TASK OBJECTIVE> Should a picture appear anywhere in the data, omit it and copy everything else exactly.

RECORDS PROVIDED>
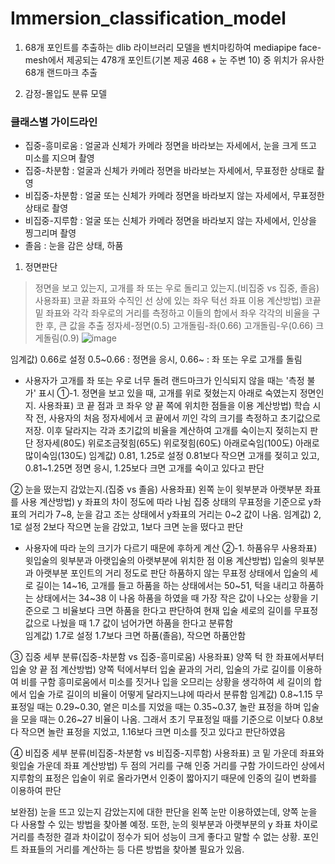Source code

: # Immersion_classification_model

1. 68개 포인트를 추출하는 dlib 라이브러리 모델을 벤치마킹하여 mediapipe face-mesh에서 제공되는 478개 포인트(기본 제공 468 + 눈 주변 10) 중 위치가 유사한 68개 랜드마크 추출

2. 감정-몰입도 분류 모델
   
### 클래스별 가이드라인
+ 집중-흥미로움 : 얼굴과 신체가 카메라 정면을 바라보는 자세에서, 눈을 크게 뜨고 미소를 지으며 촬영
+ 집중-차분함  : 얼굴과 신체가 카메라 정면을 바라보는 자세에서, 무표정한 상태로 촬영
+ 비집중-차분함 : 얼굴 또는 신체가 카메라 정면을 바라보지 않는 자세에서, 무표정한 상태로 촬영
+ 비집중-지루함 : 얼굴 또는 신체가 카메라 정면을 바라보지 않는 자세에서, 인상을 찡그리며 촬영
+ 졸음 : 눈을 감은 상태, 하품
 

1. 정면판단
> 정면을 보고 있는지, 고개를 좌 또는 우로 돌리고 있는지.(비집중 vs 집중, 졸음)
> 사용좌표) 코끝 좌표와 수직인 선 상에 있는 좌우 턱선 좌표 이용
> 계산방법) 코끝 밑 좌표와 각각 좌우로의 거리를 측정하고 이들의 합에서 좌우 각각의 비율을 구한 후, 큰 값을 추출
> 정자세-정면(0.5)   고개돌림-좌(0.66)   고개돌림-우(0.66)   크게돌림(0.9)
   ![image](https://github.com/user-attachments/assets/7385a713-837a-453c-8a21-0c3b7d21d7c6)

   임계값) 0.66로 설정
   0.5~0.66 : 정면을 응시, 0.66~ : 좌 또는 우로 고개를 돌림
   * 사용자가 고개를 좌 또는 우로 너무 돌려 랜드마크가 인식되지 않을 때는 '측정 불가' 표시
  ①-1. 정면을 보고 있을 때, 고개를 위로 젖혔는지 아래로 숙였는지 정면인지.
   사용좌표) 코 끝 점과 코 좌우 양 끝 쪽에 위치한 점들을 이용
   계산방법) 학습 시작 전, 사용자의 처음 정자세에서 코 끝에서 끼인 각의 크기를 측정하고 초기값으로 저장. 이후 달라지는 각과 초기값의 비율을 계산하여 고개를 숙이는지 젖히는지 판단
   정자세(80도)   위로조금젖힘(65도)   위로젖힘(60도)   아래로숙임(100도)   아래로많이숙임(130도)
   임계값) 0.81, 1.25로 설정
   0.81보다 작으면 고개를 젖히고 있고, 0.81~1.25면 정면 응시, 1.25보다 크면 고개를 숙이고 있다고 판단

② 눈을 떴는지 감았는지.(집중 vs 졸음)
   사용좌표) 왼쪽 눈이 윗부분과 아랫부분 좌표를 사용
   계산방법) y 좌표의 차이 정도에 따라 나뉨
   집중 상태의 무표정을 기준으로 y좌표의 거리가 7~8, 눈을 감고 조는 상태에서 y좌표의 거리는 0~2 값이 나옴.
   임계값) 2, 1로 설정
   2보다 작으면 눈을 감았고, 1보다 크면 눈을 떴다고 판단
   * 사용자에 따라 눈의 크기가 다르기 때문에 후하게 계산
  ②-1. 하품유무
    사용좌표) 윗입술의 윗부분과 아랫입술의 아랫부분에 위치한 점 이용
   계산방법) 입술의 윗부분과 아랫부분 포인트의 거리 정도로 판단
   하품하지 않는 무표정 상태에서 입술의 세로 길이는 14~16, 고개를 들고 하품을 하는 상태에서는 50~51, 턱을 내리고 하품하는 상태에서는 34~38 이 나옴
   하품을 하였을 때 가장 작은 값이 나오는 상황을 기준으로 그 비율보다 크면 하품을 한다고 판단하여 현재 입술 세로의 길이를 무표정 값으로 나눴을 때 1.7 값이 넘어가면 하품을 한다고 분류함   
   임계값) 1.7로 설정
   1.7보다 크면 하품(졸음), 작으면 하품안함

③ 집중 세부 분류(집중-차분함 vs 집중-흥미로움)
   사용좌표) 양쪽 턱 한 좌표에서부터 입술 양 끝 점
   계산방법) 양쪽 턱에서부터 입술 끝과의 거리, 입술의 가로 길이를 이용하여 비를 구함
   흥미로움에서 미소를 짓거나 입을 오므리는 상황을 생각하여 세 길이의 합에서 입술 가로 길이의 비율이 어떻게 달라지느냐에 따라서 분류함
   임계값) 0.8~1.15
   무표정일 때는 0.29~0.30, 옅은 미소를 지었을 때는 0.35~0.37, 놀란 표정을 하며 입술을 모을 때는 0.26~27 비율이 나옴. 그래서 초기 무표정일 때를 기준으로 이보다 0.8보다 작으면 놀란 표정을 지었고, 1.16보다 크면 미소를 짓고 있다고 판단하였음

④ 비집중 세부 분류(비집중-차분함 vs 비집중-지루함)
	사용좌표) 코 밑 가운데 좌표와 윗입술 가운데 좌표
	계산방법) 두 점의 거리를 구해 인중 거리를 구함
	가이드라인 상에서 지루함의 표정은 입술이 위로 올라가면서 인중이 짧아지기 때문에 인중의 길이 변화를 이용하여 판단

보완점)
눈을 뜨고 있는지 감았는지에 대한 판단을 왼쪽 눈만 이용하였는데, 양쪽 눈을 다 사용할 수 있는 방법을 찾아볼 예정.
또한, 눈의 윗부분과 아랫부분의 y 좌표 차이로 거리를 측정한 결과 차이값이 정수가 되어 성능이 크게 좋다고 말할 수 없는 상황. 포인트 좌표들의 거리를 계산하는 등 다른 방법을 찾아볼 필요가 있음.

EXERCISE RESPONSE>
Source code

: # Immersion_classification_model

1. 68개 포인트를 추출하는 dlib 라이브러리 모델을 벤치마킹하여 mediapipe face-mesh에서 제공되는 478개 포인트(기본 제공 468 + 눈 주변 10) 중 위치가 유사한 68개 랜드마크 추출

2. 감정-몰입도 분류 모델
   
### 클래스별 가이드라인
+ 집중-흥미로움 : 얼굴과 신체가 카메라 정면을 바라보는 자세에서, 눈을 크게 뜨고 미소를 지으며 촬영
+ 집중-차분함  : 얼굴과 신체가 카메라 정면을 바라보는 자세에서, 무표정한 상태로 촬영
+ 비집중-차분함 : 얼굴 또는 신체가 카메라 정면을 바라보지 않는 자세에서, 무표정한 상태로 촬영
+ 비집중-지루함 : 얼굴 또는 신체가 카메라 정면을 바라보지 않는 자세에서, 인상을 찡그리며 촬영
+ 졸음 : 눈을 감은 상태, 하품
 

1. 정면판단
> 정면을 보고 있는지, 고개를 좌 또는 우로 돌리고 있는지.(비집중 vs 집중, 졸음)
> 사용좌표) 코끝 좌표와 수직인 선 상에 있는 좌우 턱선 좌표 이용
> 계산방법) 코끝 밑 좌표와 각각 좌우로의 거리를 측정하고 이들의 합에서 좌우 각각의 비율을 구한 후, 큰 값을 추출
> 정자세-정면(0.5)   고개돌림-좌(0.66)   고개돌림-우(0.66)   크게돌림(0.9)
   ![image](https://github.com/user-attachments/assets/7385a713-837a-453c-8a21-0c3b7d21d7c6)

   임계값) 0.66로 설정
   0.5~0.66 : 정면을 응시, 0.66~ : 좌 또는 우로 고개를 돌림
   * 사용자가 고개를 좌 또는 우로 너무 돌려 랜드마크가 인식되지 않을 때는 '측정 불가' 표시
  ①-1. 정면을 보고 있을 때, 고개를 위로 젖혔는지 아래로 숙였는지 정면인지.
   사용좌표) 코 끝 점과 코 좌우 양 끝 쪽에 위치한 점들을 이용
   계산방법) 학습 시작 전, 사용자의 처음 정자세에서 코 끝에서 끼인 각의 크기를 측정하고 초기값으로 저장. 이후 달라지는 각과 초기값의 비율을 계산하여 고개를 숙이는지 젖히는지 판단
   정자세(80도)   위로조금젖힘(65도)   위로젖힘(60도)   아래로숙임(100도)   아래로많이숙임(130도)
   임계값) 0.81, 1.25로 설정
   0.81보다 작으면 고개를 젖히고 있고, 0.81~1.25면 정면 응시, 1.25보다 크면 고개를 숙이고 있다고 판단

② 눈을 떴는지 감았는지.(집중 vs 졸음)
   사용좌표) 왼쪽 눈이 윗부분과 아랫부분 좌표를 사용
   계산방법) y 좌표의 차이 정도에 따라 나뉨
   집중 상태의 무표정을 기준으로 y좌표의 거리가 7~8, 눈을 감고 조는 상태에서 y좌표의 거리는 0~2 값이 나옴.
   임계값) 2, 1로 설정
   2보다 작으면 눈을 감았고, 1보다 크면 눈을 떴다고 판단
   * 사용자에 따라 눈의 크기가 다르기 때문에 후하게 계산
  ②-1. 하품유무
    사용좌표) 윗입술의 윗부분과 아랫입술의 아랫부분에 위치한 점 이용
   계산방법) 입술의 윗부분과 아랫부분 포인트의 거리 정도로 판단
   하품하지 않는 무표정 상태에서 입술의 세로 길이는 14~16, 고개를 들고 하품을 하는 상태에서는 50~51, 턱을 내리고 하품하는 상태에서는 34~38 이 나옴
   하품을 하였을 때 가장 작은 값이 나오는 상황을 기준으로 그 비율보다 크면 하품을 한다고 판단하여 현재 입술 세로의 길이를 무표정 값으로 나눴을 때 1.7 값이 넘어가면 하품을 한다고 분류함   
   임계값) 1.7로 설정
   1.7보다 크면 하품(졸음), 작으면 하품안함

③ 집중 세부 분류(집중-차분함 vs 집중-흥미로움)
   사용좌표) 양쪽 턱 한 좌표에서부터 입술 양 끝 점
   계산방법) 양쪽 턱에서부터 입술 끝과의 거리, 입술의 가로 길이를 이용하여 비를 구함
   흥미로움에서 미소를 짓거나 입을 오므리는 상황을 생각하여 세 길이의 합에서 입술 가로 길이의 비율이 어떻게 달라지느냐에 따라서 분류함
   임계값) 0.8~1.15
   무표정일 때는 0.29~0.30, 옅은 미소를 지었을 때는 0.35~0.37, 놀란 표정을 하며 입술을 모을 때는 0.26~27 비율이 나옴. 그래서 초기 무표정일 때를 기준으로 이보다 0.8보다 작으면 놀란 표정을 지었고, 1.16보다 크면 미소를 짓고 있다고 판단하였음

④ 비집중 세부 분류(비집중-차분함 vs 비집중-지루함)
	사용좌표) 코 밑 가운데 좌표와 윗입술 가운데 좌표
	계산방법) 두 점의 거리를 구해 인중 거리를 구함
	가이드라인 상에서 지루함의 표정은 입술이 위로 올라가면서 인중이 짧아지기 때문에 인중의 길이 변화를 이용하여 판단

보완점)
눈을 뜨고 있는지 감았는지에 대한 판단을 왼쪽 눈만 이용하였는데, 양쪽 눈을 다 사용할 수 있는 방법을 찾아볼 예정.
또한, 눈의 윗부분과 아랫부분의 y 좌표 차이로 거리를 측정한 결과 차이값이 정수가 되어 성능이 크게 좋다고 말할 수 없는 상황. 포인트 좌표들의 거리를 계산하는 등 다른 방법을 찾아볼 필요가 있음.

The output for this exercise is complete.